魅惑のランジェリーエッセイ 上流下着のつどい Upper Inner Salon|ワコール

26 May, 2014

日常を輝かせる130周年のハンロ

テラスから眺める風景がブーム。

 屋外の空気が心地よい季節です。4月から5月にかけて、テラスやオープンエアのラウンジで過ごす機会が例年になく多かった気がします。昨日打ち合わせをしたのはテラス席がメインのレストランだったし、一昨日は入居者用のルーフテラスから360度の夜景が楽しめるオフィスビルでした。最近は住宅の屋上からもパーティの歓声がきこえたり、海外旅行好きの友人が「今年の連休は自宅のテラスで本を読んで過ごした」などと言っていて驚くことも。
 そう、明らかに今「眺めのいい開放的なロケーション」が流行しているのです。海辺のテラスハウスでルームシェアする男女6人を追うTVドラマ「テラスハウス」が火をつけたのでしょうか。前述のオフィスビルの高層階に入居する会社では、まさに6人の男女が楽しそうに仕事をしていました。私も仕事で伺ったはずなのに、いつのまにかビルと海を見渡す絶景の中での飲み会になり、気持ちのいい時間を過ごさせてもらいました。

 眺望ブームは世界的なものなのでしょうか。スイスの小さな町リースタルで生まれた創業130年のランジェリーブランド、HANROの2014年秋冬のテーマは「ニューヨークのスカイライン」でした。スカイラインとは、山や高層建築物が空を区切ってつくる輪郭やシルエットのこと。大判のコレクションカタログの写真の多くは、摩天楼を背景にビルの屋上やテラス、ペントハウス風の室内でモデル撮影されたものでした。
 ニューヨークの街並みを、曇り空のスカイラインを中心に切り取った写真は、そのまま今シーズンのHANROの色見本のよう。殺伐とした都市のダイナミズムは、HANROの極上の着心地を際立てているようです。スイスのブランドがなぜと最初は思いましたが、主張しすぎない、さりげない上品さが身上のラグジュアリーブランドに、ニューヨークの風景は思いのほかしっくりきていたのでした。

仕事着に何を選ぼうか?

 HANROのさまざまな部署で働く人へのインタビューに、最新コレクションのイメージ映像を挿入したブランド紹介ムービーを見る機会もありました。その中で主に語られていたのは、創業130年の歴史への敬意、そして「変わらないこと」の強さでした。HANROはヨーロッパでの生産にこだわっていますが、ファンはニューヨークをはじめ世界中に存在します。変わらぬ価値は、多くのセレブリティの心をつかんでいるのです。
 個々のアイテムを見ると、ウールやシルクカシミアなどの自然素材がおりなす洗練された陰影と立体感が際だっていました。ミルキーなテラコッタ色やアーシーなトーンは都会的。肩や襟もとのシャープなカットや独自のモチーフには、ニューヨークのスカイラインの風景が凝縮されているようです。上質な糸を使い、生地からの開発を手掛け、売れ筋より本質を追究する姿勢がHANROの人気の秘密なのだと思いました。

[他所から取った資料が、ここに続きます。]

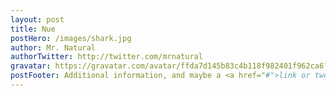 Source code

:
 ```yaml
---
layout: post
title: Nue 
postHero: /images/shark.jpg
author: Mr. Natural 
authorTwitter: http://twitter.com/mrnatural
gravatar: https://gravatar.com/avatar/ffda7d145b83c4b118f982401f962ca6?s=150
postFooter: Additional information, and maybe a <a href="#">link or two</a>
---
```

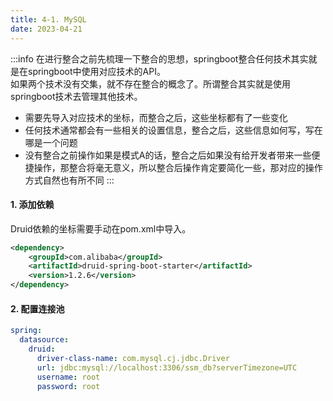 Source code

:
 ```yaml
---
title: 4-1. MySQL
date: 2023-04-21
---
```

:::info
在进行整合之前先梳理一下整合的思想，springboot整合任何技术其实就是在springboot中使用对应技术的API。   
如果两个技术没有交集，就不存在整合的概念了。所谓整合其实就是使用springboot技术去管理其他技术。
- 需要先导入对应技术的坐标，而整合之后，这些坐标都有了一些变化
- 任何技术通常都会有一些相关的设置信息，整合之后，这些信息如何写，写在哪是一个问题
- 没有整合之前操作如果是模式A的话，整合之后如果没有给开发者带来一些便捷操作，那整合将毫无意义，所以整合后操作肯定要简化一些，那对应的操作方式自然也有所不同
:::

#### 1. 添加依赖
Druid依赖的坐标需要手动在pom.xml中导入。   
```xml
<dependency>
    <groupId>com.alibaba</groupId>
    <artifactId>druid-spring-boot-starter</artifactId>
    <version>1.2.6</version>
</dependency>
```

#### 2. 配置连接池
```yml
spring:
  datasource:
    druid:
      driver-class-name: com.mysql.cj.jdbc.Driver
      url: jdbc:mysql://localhost:3306/ssm_db?serverTimezone=UTC
      username: root
      password: root
``` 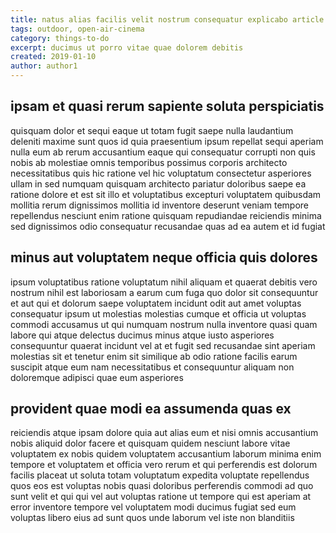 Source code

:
 ```yaml
---
title: natus alias facilis velit nostrum consequatur explicabo article 9264
tags: outdoor, open-air-cinema
category: things-to-do
excerpt: ducimus ut porro vitae quae dolorem debitis
created: 2019-01-10
author: author1
---
```


## ipsam et quasi rerum sapiente soluta perspiciatis

quisquam dolor et sequi eaque ut totam fugit saepe nulla laudantium deleniti maxime sunt quos id quia praesentium ipsum repellat sequi aperiam nulla eum ab rerum accusantium eaque qui consequatur corrupti non quis nobis ab molestiae omnis temporibus possimus corporis architecto necessitatibus quis hic ratione vel hic voluptatum consectetur asperiores ullam in sed numquam quisquam architecto pariatur doloribus saepe ea ratione dolore et est sit illo et voluptatibus excepturi voluptatem quibusdam mollitia rerum dignissimos mollitia id inventore deserunt veniam tempore repellendus nesciunt enim ratione quisquam repudiandae reiciendis minima sed dignissimos odio consequatur recusandae quas ad ea autem et id fugiat

## minus aut voluptatem neque officia quis dolores

ipsum voluptatibus ratione voluptatum nihil aliquam et quaerat debitis vero nostrum nihil est laboriosam a earum cum fuga quo dolor sit consequuntur et aut qui et dolorum saepe voluptatem incidunt odit aut amet voluptas consequatur ipsum ut molestias molestias cumque et officia ut voluptas commodi accusamus ut qui numquam nostrum nulla inventore quasi quam labore qui atque delectus ducimus minus atque iusto asperiores consequuntur quaerat incidunt vel at et fugit sed recusandae sint aperiam molestias sit et tenetur enim sit similique ab odio ratione facilis earum suscipit atque eum nam necessitatibus et consequuntur aliquam non doloremque adipisci quae eum asperiores

## provident quae modi ea assumenda quas ex

reiciendis atque ipsam dolore quia aut alias eum et nisi omnis accusantium nobis aliquid dolor facere et quisquam quidem nesciunt labore vitae voluptatem ex nobis quidem voluptatem accusantium laborum minima enim tempore et voluptatem et officia vero rerum et qui perferendis est dolorum facilis placeat ut soluta totam voluptatum expedita voluptate repellendus quos eos est voluptas nobis quasi doloribus perferendis commodi ad quo sunt velit et qui qui vel aut voluptas ratione ut tempore qui est aperiam at error inventore tempore vel voluptatem modi ducimus fugiat sed eum voluptas libero eius ad sunt quos unde laborum vel iste non blanditiis
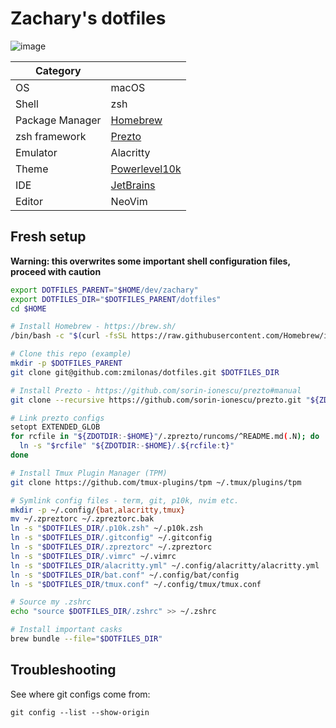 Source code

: # Zachary's dotfiles

![image](https://github.com/zmilonas/dotfiles/assets/25948390/0b895cc2-78ce-45ec-b2d2-075fb7bfd54c)


|      Category   |              |
|-----------------|---------------|
| OS              | macOS         |
| Shell           | zsh           |
| Package Manager | [Homebrew](https://brew.sh/)      |
| zsh framework   | [Prezto](https://github.com/sorin-ionescu/prezto)        |
| Emulator        | Alacritty     |
| Theme           | [Powerlevel10k](https://github.com/romkatv/powerlevel10k) |
| IDE             | [JetBrains](https://www.jetbrains.com/products/#lang=js&lang=go&lang=python&lang=sql)     |
| Editor          | NeoVim        | 


## Fresh setup

**Warning: this overwrites some important shell configuration files, proceed with caution** 

```sh
export DOTFILES_PARENT="$HOME/dev/zachary"
export DOTFILES_DIR="$DOTFILES_PARENT/dotfiles"
cd $HOME

# Install Homebrew - https://brew.sh/
/bin/bash -c "$(curl -fsSL https://raw.githubusercontent.com/Homebrew/install/HEAD/install.sh)"

# Clone this repo (example)
mkdir -p $DOTFILES_PARENT
git clone git@github.com:zmilonas/dotfiles.git $DOTFILES_DIR

# Install Prezto - https://github.com/sorin-ionescu/prezto#manual
git clone --recursive https://github.com/sorin-ionescu/prezto.git "${ZDOTDIR:-$HOME}/.zprezto"

# Link prezto configs
setopt EXTENDED_GLOB
for rcfile in "${ZDOTDIR:-$HOME}"/.zprezto/runcoms/^README.md(.N); do
  ln -s "$rcfile" "${ZDOTDIR:-$HOME}/.${rcfile:t}"
done

# Install Tmux Plugin Manager (TPM)
git clone https://github.com/tmux-plugins/tpm ~/.tmux/plugins/tpm

# Symlink config files - term, git, p10k, nvim etc.
mkdir -p ~/.config/{bat,alacritty,tmux}
mv ~/.zpreztorc ~/.zpreztorc.bak
ln -s "$DOTFILES_DIR/.p10k.zsh" ~/.p10k.zsh
ln -s "$DOTFILES_DIR/.gitconfig" ~/.gitconfig
ln -s "$DOTFILES_DIR/.zpreztorc" ~/.zpreztorc
ln -s "$DOTFILES_DIR/.vimrc" ~/.vimrc
ln -s "$DOTFILES_DIR/alacritty.yml" ~/.config/alacritty/alacritty.yml
ln -s "$DOTFILES_DIR/bat.conf" ~/.config/bat/config
ln -s "$DOTFILES_DIR/tmux.conf" ~/.config/tmux/tmux.conf

# Source my .zshrc
echo "source $DOTFILES_DIR/.zshrc" >> ~/.zshrc

# Install important casks
brew bundle --file="$DOTFILES_DIR"
```

## Troubleshooting

See where git configs come from:
```
git config --list --show-origin
```

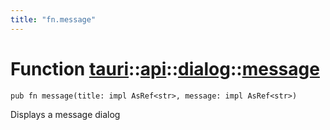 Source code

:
 ```yaml
---
title: "fn.message"
---
```


# Function [tauri](/docs/api/rust/tauri/../../index.html)::​[api](/docs/api/rust/tauri/../index.html)::​[dialog](/docs/api/rust/tauri/index.html)::​[message](/docs/api/rust/tauri/)

    pub fn message(title: impl AsRef<str>, message: impl AsRef<str>)

Displays a message dialog
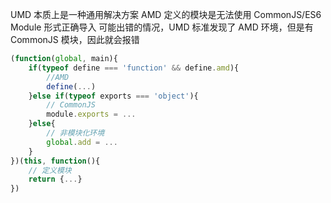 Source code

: <!-- @format -->

UMD 本质上是一种通用解决方案
AMD 定义的模块是无法使用 CommonJS/ES6 Module 形式正确导入
可能出错的情况，UMD 标准发现了 AMD 环境，但是有 CommonJS 模块，因此就会报错

```javascript
(function(global, main){
    if(typeof define === 'function' && define.amd){
        //AMD
        define(...)
    }else if(typeof exports === 'object'){
        // CommonJS
        module.exports = ...
    }else{
        // 非模块化环境
        global.add = ...
    }
})(this, function(){
    // 定义模块
    return {...}
})
```

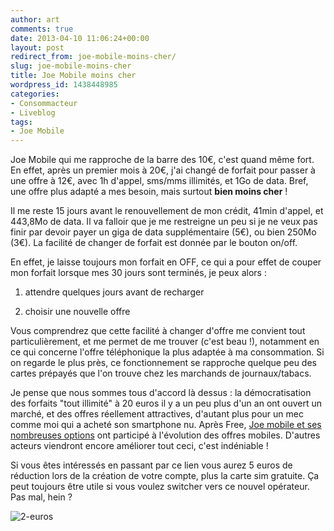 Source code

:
 ```yaml
---
author: art
comments: true
date: 2013-04-10 11:06:24+00:00
layout: post
redirect_from: joe-mobile-moins-cher/
slug: joe-mobile-moins-cher
title: Joe Mobile moins cher
wordpress_id: 1438448985
categories:
- Consommacteur
- Liveblog
tags:
- Joe Mobile
---
```


Joe Mobile qui me rapproche de la barre des 10€, c'est quand même fort. En effet, après un premier mois à 20€, j'ai changé de forfait pour passer à une offre à 12€, avec 1h d'appel, sms/mms illimités, et 1Go de data. Bref, une offre plus adapté a mes besoin, mais surtout **bien moins cher** ! <!-- more -->

Il me reste 15 jours avant le renouvellement de mon crédit, 41min d'appel, et 443,8Mo de data. Il va falloir que je me restreigne un peu si je ne veux pas finir par devoir payer un giga de data supplémentaire (5€), ou bien 250Mo (3€). La facilité de changer de forfait est donnée par le bouton on/off.

En effet, je laisse toujours mon forfait en OFF, ce qui a pour effet de couper mon forfait lorsque mes 30 jours sont terminés, je peux alors :




    
  1. attendre quelques jours avant de recharger

    
  2. choisir une nouvelle offre



Vous comprendrez que cette facilité à changer d'offre me convient tout particulièrement, et me permet de me trouver (c'est beau !), notamment en ce qui concerne l'offre téléphonique la plus adaptée à ma consommation. Si on regarde le plus près, ce fonctionnement se rapproche quelque peu des cartes prépayés que l'on trouve chez les marchands de journaux/tabacs.

Je pense que nous sommes tous d'accord là dessus : la démocratisation des forfaits "tout illimité" à 20 euros il y a un peu plus d'un an ont ouvert un marché, et des offres réellement attractives, d'autant plus pour un mec comme moi qui a acheté son smartphone nu. Après Free, [Joe mobile et ses nombreuses options](https://irz.fr/joe-mobile-vs-free-options) ont participé à l'évolution des offres mobiles. D'autres acteurs viendront encore améliorer tout ceci, c'est indéniable !

Si vous êtes intéressés en passant par ce lien vous aurez 5 euros de réduction lors de la création de votre compte, plus la carte sim gratuite. Ça peut toujours être utile si vous voulez switcher vers ce nouvel opérateur. Pas mal, hein ?

![2-euros](https://static.irz.fr/2013/04/2-euros-150x150.gif)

 ムービーでは、デザインチームの女性たちの姿が印象的でした。彼女たちはHANROを着て、HANROをデザインし、HANROでの仕事の喜びを語っているのです。これほど幸せなことはないですね。いい仕事をするための服のあり方について考えさせられてしまいました。女性が職業上、着なければいけない服というのは、見た目重視で、必ずしも心地よいものではないことも多いから。寒かったり、痛かったり、歩きにくいこともある。
 それでも好きな服を選べるのなら、幸せですね。ある美容師さんは、ライダーズジャケットを着てカットをしてくれます。革が固くて動きにくいのだけど、どうしても仕事着にしたいのだと。出勤後、わざわざライダーズジャケットに着替えるのです。ただしインナーは着心地のいいウェアがマストだそうですよ。すてきな靴がすてきな場所へ連れて行ってくれるように、HANROが上質な日々の喜びを私たちにもたらすことは、確実です。